TASK TO COMPLETE => Which lines of the data contain the string "padded"? Copy every one.

EXTRACTED RECORDS =>
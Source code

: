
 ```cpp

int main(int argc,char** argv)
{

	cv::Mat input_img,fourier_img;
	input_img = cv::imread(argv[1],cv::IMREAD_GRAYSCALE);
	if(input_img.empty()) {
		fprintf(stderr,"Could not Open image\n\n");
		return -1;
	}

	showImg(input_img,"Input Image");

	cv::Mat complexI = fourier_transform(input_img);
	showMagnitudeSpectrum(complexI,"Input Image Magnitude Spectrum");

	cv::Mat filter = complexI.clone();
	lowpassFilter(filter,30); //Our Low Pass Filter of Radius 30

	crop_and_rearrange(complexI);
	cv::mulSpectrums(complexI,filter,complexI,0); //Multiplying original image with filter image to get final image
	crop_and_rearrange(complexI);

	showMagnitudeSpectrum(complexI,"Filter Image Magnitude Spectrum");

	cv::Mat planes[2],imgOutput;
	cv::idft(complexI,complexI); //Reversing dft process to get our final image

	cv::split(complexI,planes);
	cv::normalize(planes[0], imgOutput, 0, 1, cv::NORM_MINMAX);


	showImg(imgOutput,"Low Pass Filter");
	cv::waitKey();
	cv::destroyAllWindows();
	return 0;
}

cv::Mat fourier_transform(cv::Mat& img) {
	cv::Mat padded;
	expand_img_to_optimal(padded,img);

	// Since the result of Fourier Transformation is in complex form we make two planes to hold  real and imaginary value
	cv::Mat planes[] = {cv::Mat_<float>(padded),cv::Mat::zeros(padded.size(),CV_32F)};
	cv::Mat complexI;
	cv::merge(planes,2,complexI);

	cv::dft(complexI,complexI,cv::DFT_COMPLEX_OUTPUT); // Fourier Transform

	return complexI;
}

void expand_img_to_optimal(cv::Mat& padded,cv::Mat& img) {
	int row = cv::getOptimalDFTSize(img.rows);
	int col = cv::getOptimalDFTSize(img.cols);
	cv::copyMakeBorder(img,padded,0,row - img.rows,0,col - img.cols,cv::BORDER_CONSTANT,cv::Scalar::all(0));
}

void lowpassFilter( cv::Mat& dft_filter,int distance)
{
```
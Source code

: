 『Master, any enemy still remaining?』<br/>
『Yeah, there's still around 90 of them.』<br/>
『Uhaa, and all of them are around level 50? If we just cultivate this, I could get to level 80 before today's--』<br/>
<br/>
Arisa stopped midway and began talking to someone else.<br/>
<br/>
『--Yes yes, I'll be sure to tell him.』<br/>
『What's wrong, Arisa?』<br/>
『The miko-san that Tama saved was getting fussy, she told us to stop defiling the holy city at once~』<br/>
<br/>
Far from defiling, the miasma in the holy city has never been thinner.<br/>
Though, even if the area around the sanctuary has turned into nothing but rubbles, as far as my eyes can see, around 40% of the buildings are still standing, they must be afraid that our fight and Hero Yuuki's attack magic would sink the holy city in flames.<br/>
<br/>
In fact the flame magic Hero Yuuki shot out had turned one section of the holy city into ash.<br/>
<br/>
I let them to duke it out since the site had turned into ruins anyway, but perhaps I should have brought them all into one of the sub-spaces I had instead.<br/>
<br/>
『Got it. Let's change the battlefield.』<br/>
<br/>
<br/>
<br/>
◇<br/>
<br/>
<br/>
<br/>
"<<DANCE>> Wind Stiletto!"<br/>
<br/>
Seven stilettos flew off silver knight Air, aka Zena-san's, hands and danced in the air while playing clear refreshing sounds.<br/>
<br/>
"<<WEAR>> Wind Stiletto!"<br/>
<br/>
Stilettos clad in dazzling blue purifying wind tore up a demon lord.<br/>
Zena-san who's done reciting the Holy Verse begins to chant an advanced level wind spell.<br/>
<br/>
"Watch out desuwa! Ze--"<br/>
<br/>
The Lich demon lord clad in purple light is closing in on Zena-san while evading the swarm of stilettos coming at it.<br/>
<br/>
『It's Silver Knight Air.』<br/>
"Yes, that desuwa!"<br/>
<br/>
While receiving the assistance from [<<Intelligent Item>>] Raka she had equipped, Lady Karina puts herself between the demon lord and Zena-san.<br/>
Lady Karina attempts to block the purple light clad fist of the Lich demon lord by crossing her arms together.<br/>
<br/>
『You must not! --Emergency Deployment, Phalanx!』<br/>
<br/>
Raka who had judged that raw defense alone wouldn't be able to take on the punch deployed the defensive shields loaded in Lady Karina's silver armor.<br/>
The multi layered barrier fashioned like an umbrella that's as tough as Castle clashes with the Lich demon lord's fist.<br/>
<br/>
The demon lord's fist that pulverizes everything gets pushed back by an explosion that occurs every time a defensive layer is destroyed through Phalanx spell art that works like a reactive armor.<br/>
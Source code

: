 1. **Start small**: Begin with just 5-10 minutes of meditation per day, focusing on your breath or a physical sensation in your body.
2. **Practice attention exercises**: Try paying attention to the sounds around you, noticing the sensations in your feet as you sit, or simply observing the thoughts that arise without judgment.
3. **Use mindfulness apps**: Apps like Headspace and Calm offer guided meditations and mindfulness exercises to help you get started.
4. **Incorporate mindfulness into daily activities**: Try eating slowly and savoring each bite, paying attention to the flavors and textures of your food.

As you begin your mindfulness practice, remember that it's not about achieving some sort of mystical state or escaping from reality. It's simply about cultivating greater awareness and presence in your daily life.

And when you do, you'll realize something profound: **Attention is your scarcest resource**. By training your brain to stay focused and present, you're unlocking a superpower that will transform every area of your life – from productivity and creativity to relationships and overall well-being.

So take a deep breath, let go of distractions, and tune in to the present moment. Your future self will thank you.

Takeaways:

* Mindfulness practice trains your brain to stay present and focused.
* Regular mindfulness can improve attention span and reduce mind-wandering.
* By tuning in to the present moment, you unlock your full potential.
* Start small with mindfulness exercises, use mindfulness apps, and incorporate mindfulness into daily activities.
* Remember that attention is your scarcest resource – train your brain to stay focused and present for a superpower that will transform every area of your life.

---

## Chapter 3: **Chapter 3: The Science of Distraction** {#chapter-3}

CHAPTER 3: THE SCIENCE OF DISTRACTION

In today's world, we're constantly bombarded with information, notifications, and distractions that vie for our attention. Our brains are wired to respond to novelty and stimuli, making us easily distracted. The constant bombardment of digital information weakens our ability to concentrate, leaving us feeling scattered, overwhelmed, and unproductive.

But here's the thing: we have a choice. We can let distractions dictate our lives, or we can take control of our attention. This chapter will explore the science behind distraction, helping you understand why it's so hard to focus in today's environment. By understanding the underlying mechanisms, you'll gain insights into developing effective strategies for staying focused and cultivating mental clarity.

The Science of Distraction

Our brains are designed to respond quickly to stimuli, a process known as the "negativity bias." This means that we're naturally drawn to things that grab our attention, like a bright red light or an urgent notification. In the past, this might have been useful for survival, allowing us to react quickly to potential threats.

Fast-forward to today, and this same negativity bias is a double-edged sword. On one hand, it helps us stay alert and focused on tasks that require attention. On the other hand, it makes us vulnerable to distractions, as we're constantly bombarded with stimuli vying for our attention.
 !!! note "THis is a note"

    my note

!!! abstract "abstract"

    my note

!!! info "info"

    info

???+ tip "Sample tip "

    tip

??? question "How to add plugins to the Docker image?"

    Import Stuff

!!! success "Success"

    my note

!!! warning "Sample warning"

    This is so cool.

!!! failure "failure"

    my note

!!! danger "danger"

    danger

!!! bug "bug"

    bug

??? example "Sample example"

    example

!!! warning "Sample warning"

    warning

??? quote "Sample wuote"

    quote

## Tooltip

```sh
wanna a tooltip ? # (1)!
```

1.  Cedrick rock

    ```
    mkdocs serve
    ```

TASK OUTPUT =>
	cv::Mat padded;
	expand_img_to_optimal(padded,img);
	cv::Mat planes[] = {cv::Mat_<float>(padded),cv::Mat::zeros(padded.size(),CV_32F)};
void expand_img_to_optimal(cv::Mat& padded,cv::Mat& img) {
	cv::copyMakeBorder(img,padded,0,row - img.rows,0,col - img.cols,cv::BORDER_CONSTANT,cv::Scalar::all(0));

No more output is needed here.